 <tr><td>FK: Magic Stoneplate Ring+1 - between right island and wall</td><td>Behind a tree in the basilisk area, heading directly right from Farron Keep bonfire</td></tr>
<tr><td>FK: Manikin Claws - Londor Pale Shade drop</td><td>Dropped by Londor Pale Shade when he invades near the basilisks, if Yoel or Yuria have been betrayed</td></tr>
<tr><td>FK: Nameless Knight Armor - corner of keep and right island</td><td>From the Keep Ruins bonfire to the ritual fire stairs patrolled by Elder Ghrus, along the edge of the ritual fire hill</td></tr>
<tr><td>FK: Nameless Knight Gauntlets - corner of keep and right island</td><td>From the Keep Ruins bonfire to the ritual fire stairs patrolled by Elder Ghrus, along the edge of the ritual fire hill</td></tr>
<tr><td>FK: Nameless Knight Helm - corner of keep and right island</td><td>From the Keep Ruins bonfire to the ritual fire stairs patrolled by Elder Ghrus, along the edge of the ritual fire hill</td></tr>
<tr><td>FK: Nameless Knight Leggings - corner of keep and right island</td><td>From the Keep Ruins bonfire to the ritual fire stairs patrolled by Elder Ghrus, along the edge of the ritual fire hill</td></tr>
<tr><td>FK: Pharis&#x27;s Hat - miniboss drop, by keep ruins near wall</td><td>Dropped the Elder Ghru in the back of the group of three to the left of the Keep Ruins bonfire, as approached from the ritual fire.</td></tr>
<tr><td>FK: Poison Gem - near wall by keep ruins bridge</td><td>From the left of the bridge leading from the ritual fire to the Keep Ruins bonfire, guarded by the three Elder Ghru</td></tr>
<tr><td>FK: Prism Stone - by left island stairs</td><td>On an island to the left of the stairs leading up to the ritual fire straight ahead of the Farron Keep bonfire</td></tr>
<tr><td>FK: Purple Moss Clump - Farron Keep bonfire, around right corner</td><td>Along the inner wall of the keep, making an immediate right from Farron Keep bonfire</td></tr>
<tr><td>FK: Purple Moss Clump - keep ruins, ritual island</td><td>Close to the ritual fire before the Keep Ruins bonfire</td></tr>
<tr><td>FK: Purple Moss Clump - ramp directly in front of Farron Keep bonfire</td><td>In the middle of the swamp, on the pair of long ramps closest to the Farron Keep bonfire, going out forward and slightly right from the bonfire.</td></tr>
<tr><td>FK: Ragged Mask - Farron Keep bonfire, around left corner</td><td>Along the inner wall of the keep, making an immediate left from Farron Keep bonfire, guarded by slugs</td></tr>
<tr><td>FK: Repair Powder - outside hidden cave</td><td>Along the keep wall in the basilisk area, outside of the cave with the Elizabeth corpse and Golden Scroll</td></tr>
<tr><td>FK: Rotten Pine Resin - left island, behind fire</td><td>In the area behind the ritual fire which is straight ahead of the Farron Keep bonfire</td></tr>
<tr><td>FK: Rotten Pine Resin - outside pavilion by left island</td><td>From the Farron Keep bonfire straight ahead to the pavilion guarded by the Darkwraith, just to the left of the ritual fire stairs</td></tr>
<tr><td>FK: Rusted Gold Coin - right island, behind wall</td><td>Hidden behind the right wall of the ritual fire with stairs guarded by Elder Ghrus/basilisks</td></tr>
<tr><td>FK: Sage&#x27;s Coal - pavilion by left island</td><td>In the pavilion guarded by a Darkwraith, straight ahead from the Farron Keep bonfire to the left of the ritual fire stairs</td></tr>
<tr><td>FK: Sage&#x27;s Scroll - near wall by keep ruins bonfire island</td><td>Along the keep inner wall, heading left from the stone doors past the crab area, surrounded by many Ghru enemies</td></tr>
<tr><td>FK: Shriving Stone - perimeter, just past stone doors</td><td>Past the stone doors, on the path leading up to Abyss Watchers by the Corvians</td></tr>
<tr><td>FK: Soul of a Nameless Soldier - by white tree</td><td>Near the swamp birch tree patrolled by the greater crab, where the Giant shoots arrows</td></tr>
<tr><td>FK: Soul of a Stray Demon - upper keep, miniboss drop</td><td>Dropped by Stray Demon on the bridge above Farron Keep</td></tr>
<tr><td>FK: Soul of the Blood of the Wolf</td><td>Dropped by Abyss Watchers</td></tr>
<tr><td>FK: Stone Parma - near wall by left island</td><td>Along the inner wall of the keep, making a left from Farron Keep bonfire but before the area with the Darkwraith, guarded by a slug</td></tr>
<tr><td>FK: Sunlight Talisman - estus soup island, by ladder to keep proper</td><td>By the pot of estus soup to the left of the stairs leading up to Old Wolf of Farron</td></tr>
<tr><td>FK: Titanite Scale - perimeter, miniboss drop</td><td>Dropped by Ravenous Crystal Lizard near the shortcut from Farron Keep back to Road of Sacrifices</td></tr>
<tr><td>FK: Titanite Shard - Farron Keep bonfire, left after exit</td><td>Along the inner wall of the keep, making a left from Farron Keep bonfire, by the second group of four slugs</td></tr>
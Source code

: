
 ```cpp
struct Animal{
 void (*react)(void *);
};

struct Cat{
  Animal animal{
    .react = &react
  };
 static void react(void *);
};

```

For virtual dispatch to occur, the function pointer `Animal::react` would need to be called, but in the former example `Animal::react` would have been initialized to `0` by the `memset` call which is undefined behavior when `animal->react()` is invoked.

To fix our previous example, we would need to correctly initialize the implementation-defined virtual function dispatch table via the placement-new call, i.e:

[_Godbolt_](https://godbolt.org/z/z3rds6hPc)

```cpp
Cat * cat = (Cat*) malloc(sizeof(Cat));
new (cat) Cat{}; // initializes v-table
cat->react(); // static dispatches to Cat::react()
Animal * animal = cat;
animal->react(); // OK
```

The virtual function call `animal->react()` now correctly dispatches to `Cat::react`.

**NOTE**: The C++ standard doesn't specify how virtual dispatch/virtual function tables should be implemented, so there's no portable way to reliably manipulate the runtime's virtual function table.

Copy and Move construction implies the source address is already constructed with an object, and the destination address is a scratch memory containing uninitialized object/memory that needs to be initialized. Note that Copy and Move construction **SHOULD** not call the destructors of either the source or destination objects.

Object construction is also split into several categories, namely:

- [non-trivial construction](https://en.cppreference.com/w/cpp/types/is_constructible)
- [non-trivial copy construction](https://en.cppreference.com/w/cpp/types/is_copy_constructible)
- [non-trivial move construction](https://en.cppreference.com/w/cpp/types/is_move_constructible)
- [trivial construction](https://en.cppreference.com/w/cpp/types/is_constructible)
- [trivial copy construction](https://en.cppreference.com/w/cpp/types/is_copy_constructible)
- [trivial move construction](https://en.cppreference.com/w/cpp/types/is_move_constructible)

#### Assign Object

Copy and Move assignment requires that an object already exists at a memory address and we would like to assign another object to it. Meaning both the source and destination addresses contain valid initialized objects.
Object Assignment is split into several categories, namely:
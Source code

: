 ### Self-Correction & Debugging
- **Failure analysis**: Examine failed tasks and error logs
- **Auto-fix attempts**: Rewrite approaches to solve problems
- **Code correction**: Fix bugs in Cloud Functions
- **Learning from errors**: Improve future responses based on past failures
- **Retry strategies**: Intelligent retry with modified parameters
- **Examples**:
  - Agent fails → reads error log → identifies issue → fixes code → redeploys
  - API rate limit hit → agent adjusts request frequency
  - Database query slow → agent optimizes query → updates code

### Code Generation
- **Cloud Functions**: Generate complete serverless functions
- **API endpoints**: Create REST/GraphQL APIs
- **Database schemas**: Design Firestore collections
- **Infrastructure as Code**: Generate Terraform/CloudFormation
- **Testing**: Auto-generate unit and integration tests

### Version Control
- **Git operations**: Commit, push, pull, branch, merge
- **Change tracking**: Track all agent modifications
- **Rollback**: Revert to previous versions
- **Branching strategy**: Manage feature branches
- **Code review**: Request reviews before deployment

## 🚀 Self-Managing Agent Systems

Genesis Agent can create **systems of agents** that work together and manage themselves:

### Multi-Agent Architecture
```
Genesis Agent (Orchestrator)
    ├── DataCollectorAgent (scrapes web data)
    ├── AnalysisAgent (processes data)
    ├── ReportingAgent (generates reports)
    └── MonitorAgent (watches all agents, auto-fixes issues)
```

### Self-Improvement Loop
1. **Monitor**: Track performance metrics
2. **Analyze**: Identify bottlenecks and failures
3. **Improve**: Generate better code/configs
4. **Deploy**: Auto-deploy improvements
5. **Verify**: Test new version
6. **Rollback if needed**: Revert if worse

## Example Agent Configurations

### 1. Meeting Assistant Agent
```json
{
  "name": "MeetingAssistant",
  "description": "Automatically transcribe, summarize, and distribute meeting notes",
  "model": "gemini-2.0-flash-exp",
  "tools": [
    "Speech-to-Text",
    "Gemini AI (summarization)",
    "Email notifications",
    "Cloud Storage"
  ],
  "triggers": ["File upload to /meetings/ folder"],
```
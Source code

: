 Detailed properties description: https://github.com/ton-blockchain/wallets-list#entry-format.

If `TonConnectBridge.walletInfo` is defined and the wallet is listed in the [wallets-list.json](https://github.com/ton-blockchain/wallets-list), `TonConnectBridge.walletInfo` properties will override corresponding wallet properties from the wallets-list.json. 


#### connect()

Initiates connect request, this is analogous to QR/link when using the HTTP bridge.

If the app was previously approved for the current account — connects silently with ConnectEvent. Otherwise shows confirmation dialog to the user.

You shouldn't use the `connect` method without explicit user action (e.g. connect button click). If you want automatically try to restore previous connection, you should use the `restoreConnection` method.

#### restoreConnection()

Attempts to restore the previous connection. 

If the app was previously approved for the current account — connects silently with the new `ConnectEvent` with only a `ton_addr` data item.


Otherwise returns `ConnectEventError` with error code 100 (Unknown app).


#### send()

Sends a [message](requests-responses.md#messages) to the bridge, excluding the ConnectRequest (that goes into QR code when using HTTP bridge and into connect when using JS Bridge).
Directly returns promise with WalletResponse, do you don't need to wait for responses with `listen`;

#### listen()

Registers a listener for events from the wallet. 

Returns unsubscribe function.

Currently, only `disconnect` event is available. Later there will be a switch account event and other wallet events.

────

> [Task requirements]: All that is wanted is the stretch of lines above from the one containing "<tr><td>FK: Nameless Knight Leggings" through the one containing "<tr><td>FK: Prism Stone", duplicated exactly.

> [Completed task]:
<tr><td>FK: Nameless Knight Leggings - corner of keep and right island</td><td>From the Keep Ruins bonfire to the ritual fire stairs patrolled by Elder Ghrus, along the edge of the ritual fire hill</td></tr>
<tr><td>FK: Pharis&#x27;s Hat - miniboss drop, by keep ruins near wall</td><td>Dropped the Elder Ghru in the back of the group of three to the left of the Keep Ruins bonfire, as approached from the ritual fire.</td></tr>
<tr><td>FK: Poison Gem - near wall by keep ruins bridge</td><td>From the left of the bridge leading from the ritual fire to the Keep Ruins bonfire, guarded by the three Elder Ghru</td></tr>
<tr><td>FK: Prism Stone - by left island stairs</td><td>On an island to the left of the stairs leading up to the ritual fire straight ahead of the Farron Keep bonfire</td></tr>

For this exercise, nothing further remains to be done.